Racial attitudes are messy, especially when they involve people of color who carry the weight of European colonialism and U.S. imperialism. More often than not, our views and opinions about different racial and ethnic groups run the spectrum from favorable to unfavorable and everything in between. Our racial perceptions can change over time and can be contradictory. As the daughter of Mexican immigrants, I was attuned to the anti-Black narratives that run rampant in our communities. I observed how much family members and others in my immigrant community coveted light skin and eyes. The ideology of blanqueamiento (Whitening) is embedded deep in our psyches.
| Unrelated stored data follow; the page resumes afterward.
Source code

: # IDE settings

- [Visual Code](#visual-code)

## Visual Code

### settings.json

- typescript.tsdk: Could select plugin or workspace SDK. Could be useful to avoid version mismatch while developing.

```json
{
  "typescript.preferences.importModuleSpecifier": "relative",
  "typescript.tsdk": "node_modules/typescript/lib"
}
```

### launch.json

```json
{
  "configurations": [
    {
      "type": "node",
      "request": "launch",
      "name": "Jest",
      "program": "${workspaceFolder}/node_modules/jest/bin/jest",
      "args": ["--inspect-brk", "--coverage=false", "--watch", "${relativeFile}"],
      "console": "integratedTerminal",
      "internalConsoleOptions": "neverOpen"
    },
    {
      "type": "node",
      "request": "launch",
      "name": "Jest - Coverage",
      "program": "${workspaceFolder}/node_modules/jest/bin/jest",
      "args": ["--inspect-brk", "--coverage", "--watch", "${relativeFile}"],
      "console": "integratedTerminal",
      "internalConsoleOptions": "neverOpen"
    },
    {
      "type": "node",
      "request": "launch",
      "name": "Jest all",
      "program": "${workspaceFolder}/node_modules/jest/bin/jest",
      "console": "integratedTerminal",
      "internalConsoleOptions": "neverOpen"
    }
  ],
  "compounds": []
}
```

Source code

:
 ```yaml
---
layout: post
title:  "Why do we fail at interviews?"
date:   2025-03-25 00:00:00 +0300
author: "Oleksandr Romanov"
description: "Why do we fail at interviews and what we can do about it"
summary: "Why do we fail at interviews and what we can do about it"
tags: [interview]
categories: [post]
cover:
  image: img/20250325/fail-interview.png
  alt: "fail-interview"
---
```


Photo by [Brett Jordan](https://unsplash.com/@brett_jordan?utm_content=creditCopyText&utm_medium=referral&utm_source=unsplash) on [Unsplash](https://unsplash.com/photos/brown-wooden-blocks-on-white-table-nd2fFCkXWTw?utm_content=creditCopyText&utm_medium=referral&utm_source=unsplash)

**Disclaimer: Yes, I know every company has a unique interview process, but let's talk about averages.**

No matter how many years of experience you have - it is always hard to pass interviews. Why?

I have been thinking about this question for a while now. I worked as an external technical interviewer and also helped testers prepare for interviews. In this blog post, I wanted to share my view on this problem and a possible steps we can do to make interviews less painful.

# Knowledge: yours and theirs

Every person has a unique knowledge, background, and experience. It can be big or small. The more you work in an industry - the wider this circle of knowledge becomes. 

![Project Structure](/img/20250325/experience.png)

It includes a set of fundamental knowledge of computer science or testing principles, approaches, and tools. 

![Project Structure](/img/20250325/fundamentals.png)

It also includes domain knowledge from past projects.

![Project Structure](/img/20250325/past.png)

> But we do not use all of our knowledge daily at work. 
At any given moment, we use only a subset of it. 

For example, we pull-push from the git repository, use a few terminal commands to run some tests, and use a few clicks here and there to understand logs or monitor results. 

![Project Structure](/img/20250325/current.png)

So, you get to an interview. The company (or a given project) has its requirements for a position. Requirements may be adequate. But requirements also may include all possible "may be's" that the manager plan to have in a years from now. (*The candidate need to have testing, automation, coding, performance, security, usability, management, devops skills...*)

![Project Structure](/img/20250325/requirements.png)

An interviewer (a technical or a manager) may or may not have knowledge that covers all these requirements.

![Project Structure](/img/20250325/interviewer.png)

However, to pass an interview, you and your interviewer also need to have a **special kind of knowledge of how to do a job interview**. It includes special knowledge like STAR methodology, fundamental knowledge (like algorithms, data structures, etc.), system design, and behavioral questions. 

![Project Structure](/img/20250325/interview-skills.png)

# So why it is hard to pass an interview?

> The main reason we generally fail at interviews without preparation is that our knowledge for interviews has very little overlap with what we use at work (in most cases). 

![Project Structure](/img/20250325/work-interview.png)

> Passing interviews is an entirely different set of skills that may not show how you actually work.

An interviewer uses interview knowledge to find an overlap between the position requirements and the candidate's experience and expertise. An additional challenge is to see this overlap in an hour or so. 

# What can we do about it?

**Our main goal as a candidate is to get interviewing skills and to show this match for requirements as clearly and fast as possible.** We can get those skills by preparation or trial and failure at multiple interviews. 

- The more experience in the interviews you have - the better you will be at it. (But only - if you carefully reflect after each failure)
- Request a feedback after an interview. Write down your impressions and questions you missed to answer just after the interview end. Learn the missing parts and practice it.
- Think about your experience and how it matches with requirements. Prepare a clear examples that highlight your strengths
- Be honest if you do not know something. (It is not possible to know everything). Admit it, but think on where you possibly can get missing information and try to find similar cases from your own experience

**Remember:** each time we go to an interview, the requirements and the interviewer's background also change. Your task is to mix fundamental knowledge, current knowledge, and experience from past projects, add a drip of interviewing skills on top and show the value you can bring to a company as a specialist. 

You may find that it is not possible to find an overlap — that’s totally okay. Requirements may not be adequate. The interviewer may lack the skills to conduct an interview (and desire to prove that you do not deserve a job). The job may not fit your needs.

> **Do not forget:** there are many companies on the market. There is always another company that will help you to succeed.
My own mother, who has beautiful dark skin, full lips, and thick wavy hair, would warn me to stay out of the sun lest I turn “negra.” Even as a kid, I thought that these warnings didn’t sit well. When I made my way from predominantly Brown South Gate to predominantly White Smith College, my resistance against Whiteness was amplified: I deliberately got as much sun as possible, to see just how dark my skin could get. (I get pretty dark, it turns out!).
When I started this research a decade ago, I was specifically interested in Mexican immigrants’ racial perceptions of African Americans. As I engaged more deeply with this book project, it became clear that I could not disentangle Mexicans’ constructions of Blackness from hegemonic ideologies of Whiteness, mestizaje, Indigeneity, and race more broadly. Nor could I treat racial formation in the Mexican context as analytically distinct from racial formations in the U.S. To this end, I drew great insight from the conceptual and empirical work of scholars who pioneered comparative social science research on race across the Americas—Jorge Duany, Jose Itzigsohn, and Anani Dzidzienyo; and including my own mentors, Ginetta Candelario, Edward E. Telles, and the late Mark Q. Sawyer, among others—who shaped my own theorization of Mexican transnational experiences of race. In the end, I learned that the immigration experience itself transforms how migrants come to see race, identity, and their group position within overlapping and evolving U.S. and Mexican racial hierarchies. This is the personal, political, and intellectual point of departure from which my book Racial Baggage begins.